* _TASK STATEMENT_: When you find the word "subseteq" in a line of the entries, please copy the whole line.

* _DATA UNDER STUDY_:
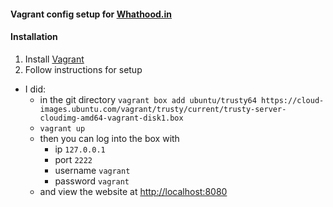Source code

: #### Vagrant config setup for [Whathood.in](http://whathood.in)

#### Installation
1. Install [Vagrant](https://www.vagrantup.com/downloads.html)
2. Follow instructions for setup
  * I did:
    - in the git directory `vagrant box add ubuntu/trusty64 https://cloud-images.ubuntu.com/vagrant/trusty/current/trusty-server-cloudimg-amd64-vagrant-disk1.box`
    - `vagrant up`
    - then you can log into the box with 
      * ip `127.0.0.1`
      * port `2222`
      * username `vagrant`
      * password `vagrant`
    - and view the website at [http://localhost:8080](http://localhost:8080)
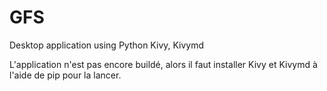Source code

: # GFS
Desktop application using Python Kivy, Kivymd

L'application n'est pas encore buildé, alors il faut installer Kivy et Kivymd à l'aide de pip pour la lancer.
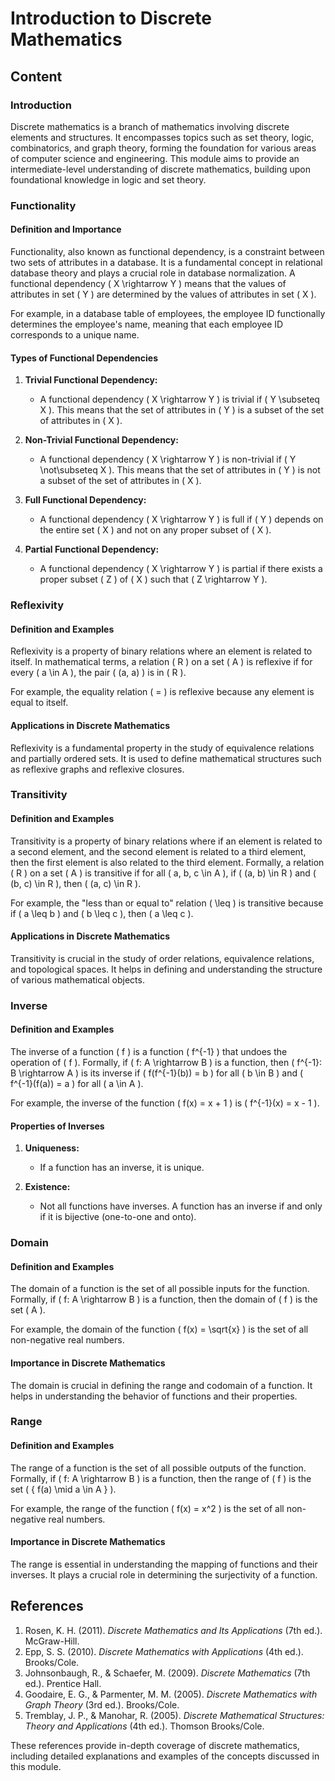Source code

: # Introduction to Discrete Mathematics

## Content

### Introduction

Discrete mathematics is a branch of mathematics involving discrete elements and structures. It encompasses topics such as set theory, logic, combinatorics, and graph theory, forming the foundation for various areas of computer science and engineering. This module aims to provide an intermediate-level understanding of discrete mathematics, building upon foundational knowledge in logic and set theory.

### Functionality

#### Definition and Importance

Functionality, also known as functional dependency, is a constraint between two sets of attributes in a database. It is a fundamental concept in relational database theory and plays a crucial role in database normalization. A functional dependency \( X \rightarrow Y \) means that the values of attributes in set \( Y \) are determined by the values of attributes in set \( X \).

For example, in a database table of employees, the employee ID functionally determines the employee's name, meaning that each employee ID corresponds to a unique name.

#### Types of Functional Dependencies

1. **Trivial Functional Dependency:**
   - A functional dependency \( X \rightarrow Y \) is trivial if \( Y \subseteq X \). This means that the set of attributes in \( Y \) is a subset of the set of attributes in \( X \).

2. **Non-Trivial Functional Dependency:**
   - A functional dependency \( X \rightarrow Y \) is non-trivial if \( Y \not\subseteq X \). This means that the set of attributes in \( Y \) is not a subset of the set of attributes in \( X \).

3. **Full Functional Dependency:**
   - A functional dependency \( X \rightarrow Y \) is full if \( Y \) depends on the entire set \( X \) and not on any proper subset of \( X \).

4. **Partial Functional Dependency:**
   - A functional dependency \( X \rightarrow Y \) is partial if there exists a proper subset \( Z \) of \( X \) such that \( Z \rightarrow Y \).

### Reflexivity

#### Definition and Examples

Reflexivity is a property of binary relations where an element is related to itself. In mathematical terms, a relation \( R \) on a set \( A \) is reflexive if for every \( a \in A \), the pair \( (a, a) \) is in \( R \).

For example, the equality relation \( = \) is reflexive because any element is equal to itself.

#### Applications in Discrete Mathematics

Reflexivity is a fundamental property in the study of equivalence relations and partially ordered sets. It is used to define mathematical structures such as reflexive graphs and reflexive closures.

### Transitivity

#### Definition and Examples

Transitivity is a property of binary relations where if an element is related to a second element, and the second element is related to a third element, then the first element is also related to the third element. Formally, a relation \( R \) on a set \( A \) is transitive if for all \( a, b, c \in A \), if \( (a, b) \in R \) and \( (b, c) \in R \), then \( (a, c) \in R \).

For example, the "less than or equal to" relation \( \leq \) is transitive because if \( a \leq b \) and \( b \leq c \), then \( a \leq c \).

#### Applications in Discrete Mathematics

Transitivity is crucial in the study of order relations, equivalence relations, and topological spaces. It helps in defining and understanding the structure of various mathematical objects.

### Inverse

#### Definition and Examples

The inverse of a function \( f \) is a function \( f^{-1} \) that undoes the operation of \( f \). Formally, if \( f: A \rightarrow B \) is a function, then \( f^{-1}: B \rightarrow A \) is its inverse if \( f(f^{-1}(b)) = b \) for all \( b \in B \) and \( f^{-1}(f(a)) = a \) for all \( a \in A \).

For example, the inverse of the function \( f(x) = x + 1 \) is \( f^{-1}(x) = x - 1 \).

#### Properties of Inverses

1. **Uniqueness:**
   - If a function has an inverse, it is unique.

2. **Existence:**
   - Not all functions have inverses. A function has an inverse if and only if it is bijective (one-to-one and onto).

### Domain

#### Definition and Examples

The domain of a function is the set of all possible inputs for the function. Formally, if \( f: A \rightarrow B \) is a function, then the domain of \( f \) is the set \( A \).

For example, the domain of the function \( f(x) = \sqrt{x} \) is the set of all non-negative real numbers.

#### Importance in Discrete Mathematics

The domain is crucial in defining the range and codomain of a function. It helps in understanding the behavior of functions and their properties.

### Range

#### Definition and Examples

The range of a function is the set of all possible outputs of the function. Formally, if \( f: A \rightarrow B \) is a function, then the range of \( f \) is the set \( \{ f(a) \mid a \in A \} \).

For example, the range of the function \( f(x) = x^2 \) is the set of all non-negative real numbers.

#### Importance in Discrete Mathematics

The range is essential in understanding the mapping of functions and their inverses. It plays a crucial role in determining the surjectivity of a function.

## References

1. Rosen, K. H. (2011). *Discrete Mathematics and Its Applications* (7th ed.). McGraw-Hill.
2. Epp, S. S. (2010). *Discrete Mathematics with Applications* (4th ed.). Brooks/Cole.
3. Johnsonbaugh, R., & Schaefer, M. (2009). *Discrete Mathematics* (7th ed.). Prentice Hall.
4. Goodaire, E. G., & Parmenter, M. M. (2005). *Discrete Mathematics with Graph Theory* (3rd ed.). Brooks/Cole.
5. Tremblay, J. P., & Manohar, R. (2005). *Discrete Mathematical Structures: Theory and Applications* (4th ed.). Thomson Brooks/Cole.

These references provide in-depth coverage of discrete mathematics, including detailed explanations and examples of the concepts discussed in this module.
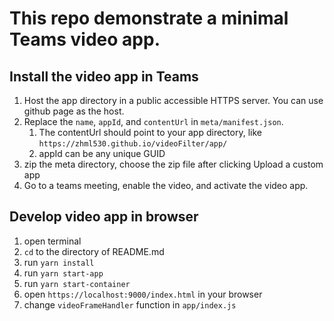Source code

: # This repo demonstrate a minimal Teams video app.

## Install the video app in Teams
1. Host the app directory in a public accessible HTTPS server. You can use github page as the host.
2. Replace the `name`, `appId`, and `contentUrl` in `meta/manifest.json`.
    1. The contentUrl should point to your app directory, like `https://zhml530.github.io/videoFilter/app/`
    2. appId can be any unique GUID
3. zip the meta directory, choose the zip file after clicking Upload a custom app
4. Go to a teams meeting, enable the video, and activate the video app.


## Develop video app in browser

1. open terminal
2. `cd` to the directory of README.md
3. run `yarn install`
4. run `yarn start-app`
5. run `yarn start-container`
6. open `https://localhost:9000/index.html` in your browser
7. change `videoFrameHandler` function in `app/index.js`
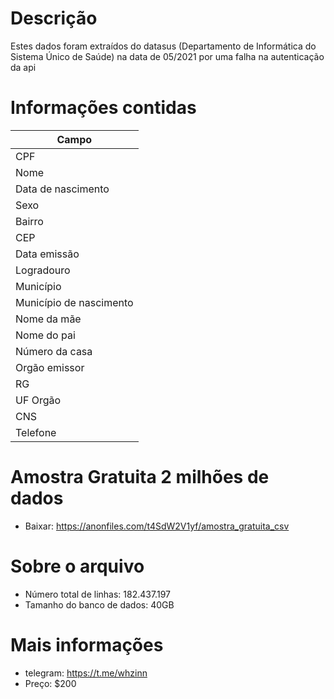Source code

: 

# Descrição 
Estes dados foram extraídos do datasus (Departamento de Informática do Sistema Único de Saúde)
na data de 05/2021 por uma falha na autenticação da api

# Informações contidas
| Campo |
| --- |
| CPF |
| Nome |
| Data de nascimento |
| Sexo |
| Bairro |
| CEP |
| Data emissão |
| Logradouro |
| Município | 
| Município de nascimento |
| Nome da mãe |
| Nome do pai | 
| Número da casa |
| Orgão emissor |
| RG |
| UF Orgão |
| CNS |
| Telefone |

# Amostra Gratuita 2 milhões de dados
* Baixar: https://anonfiles.com/t4SdW2V1yf/amostra_gratuita_csv
# Sobre o arquivo
* Número total de linhas: 182.437.197
* Tamanho do banco de dados: 40GB
# Mais informações 
* telegram: https://t.me/whzinn
* Preço: $200
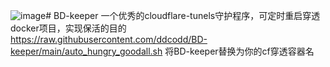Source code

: ![image](https://github.com/ddcodd/BD-keeper/assets/115525580/cb516fe7-1dea-492b-bd9e-42861d4d9e68)# BD-keeper
一个优秀的cloudflare-tunels守护程序，可定时重启穿透docker项目，实现保活的目的
https://raw.githubusercontent.com/ddcodd/BD-keeper/main/auto_hungry_goodall.sh
将BD-keeper替换为你的cf穿透容器名
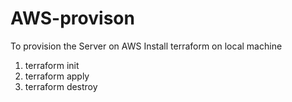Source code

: # AWS-provison
To provision the Server on AWS
Install terraform on local machine

1. terraform init
2. terraform apply
3. terraform destroy
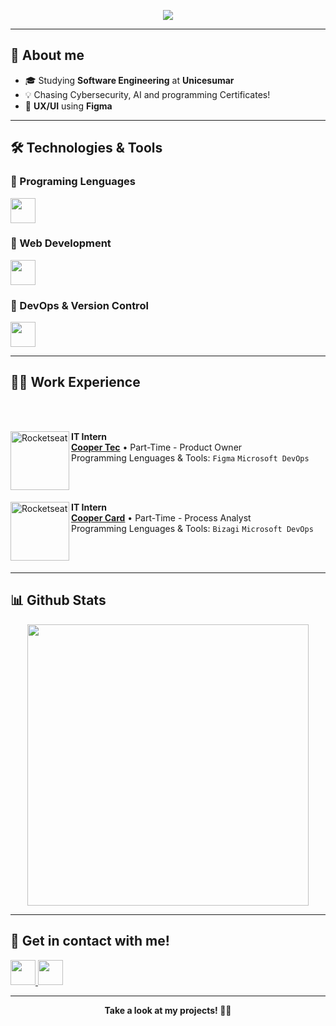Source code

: 

<p align="center">
  <a href="https://github.com/DenverCoder1/readme-typing-svg">
    <img src="https://readme-typing-svg.herokuapp.com?font=Time+New+Roman&color=cyan&size=25&center=true&vCenter=true&width=600&height=100&lines=Welcome+to+my+profile!">
  </a>
</p>

---

## 🚀 About me

- 🎓 Studying **Software Engineering** at **Unicesumar**
- 💡 Chasing Cybersecurity, AI and programming Certificates!
- 🎨 **UX/UI** using **Figma**
 
---

## 🛠️ Technologies & Tools

### 🔹 Programing Lenguages
<p align="left">
  <img src="https://skillicons.dev/icons?i=c,js" height="40"/>
</p>

### 🔹 Web Development
<p align="left">
  <img src="https://skillicons.dev/icons?i=html,css,bootstrap,sass" height="40"/>
</p>

### 🔹 DevOps & Version Control
<p align="left">
  <img src="https://skillicons.dev/icons?i=git,github" height="40"/>
</p>

---
## 🧑‍💼 Work Experience

<br></br>

<img align="left" height="94px" width="94px" alt="Rocketseat" src="https://media.licdn.com/dms/image/v2/C560BAQGRE-eKf4a2ow/company-logo_200_200/company-logo_200_200/0/1630600972215/cooper_tec_logo?e=2147483647&v=beta&t=HGXUNKyBHqqzXKBm-4-GIeXlRKyD-aTb1H3KmusLQn0"/>

**IT Intern** \
[**Cooper Tec**](https://www.coopertec.com.br/) • Part-Time - Product Owner \
Programming Lenguages & Tools: `Figma` `Microsoft DevOps`

<br></br>



<img align="left" height="94px" width="94px" alt="Rocketseat" src="https://media.licdn.com/dms/image/v2/D4D0BAQERzyQbzwrXng/company-logo_200_200/company-logo_200_200/0/1735564673532/coopercardbr_logo?e=2147483647&v=beta&t=zL6EsZ4LTeLJNs1VvbFe_Bu16jBjkj3xRUxUcov1w9Q"/>

**IT Intern** \
[**Cooper Card**](https://www.coopercard.com.br/Portal/) • Part-Time - Process Analyst\
Programming Lenguages & Tools: `Bizagi` `Microsoft DevOps`

<br></br>

---


## 📊 Github Stats

<div align="center">
  <a href="https://github.com/filiperuizb">
    <img src="https://github-readme-stats.vercel.app/api?username=EnzoBettini&show_icons=true&theme=dark&cache_seconds=60" width="450"/>
  </a>
</div>

---

## 🤝 Get in contact with me!

<p align="left">
  <a href="mailto:enzobettini@hotmail.com">
    <img src="https://skillicons.dev/icons?i=gmail" height="40"/>
  </a>
  <a href="https://www.linkedin.com/in/enzo-ayres-bettini-744a692bb/">
    <img src="https://skillicons.dev/icons?i=linkedin" height="40"/>
  </a>
  </p>


---

<div align="center">
  <b>Take a look at my projects! 🚀✨</b>
</div>
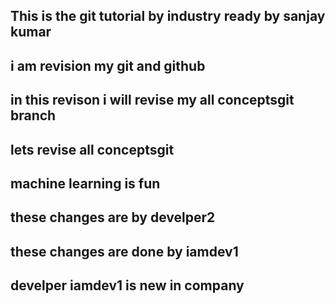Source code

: ## This is the git tutorial by industry ready by sanjay kumar
## i am revision my git and github
## in this revison i will revise my all conceptsgit branch
## lets revise all conceptsgit 
## machine learning is fun 
## these changes are by develper2
## these changes are done by iamdev1
## develper iamdev1 is new in company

* _ANSWER FOR THIS EXERCISE_:
   - A functional dependency \( X \rightarrow Y \) is trivial if \( Y \subseteq X \). This means that the set of attributes in \( Y \) is a subset of the set of attributes in \( X \).
   - A functional dependency \( X \rightarrow Y \) is non-trivial if \( Y \not\subseteq X \). This means that the set of attributes in \( Y \) is not a subset of the set of attributes in \( X \).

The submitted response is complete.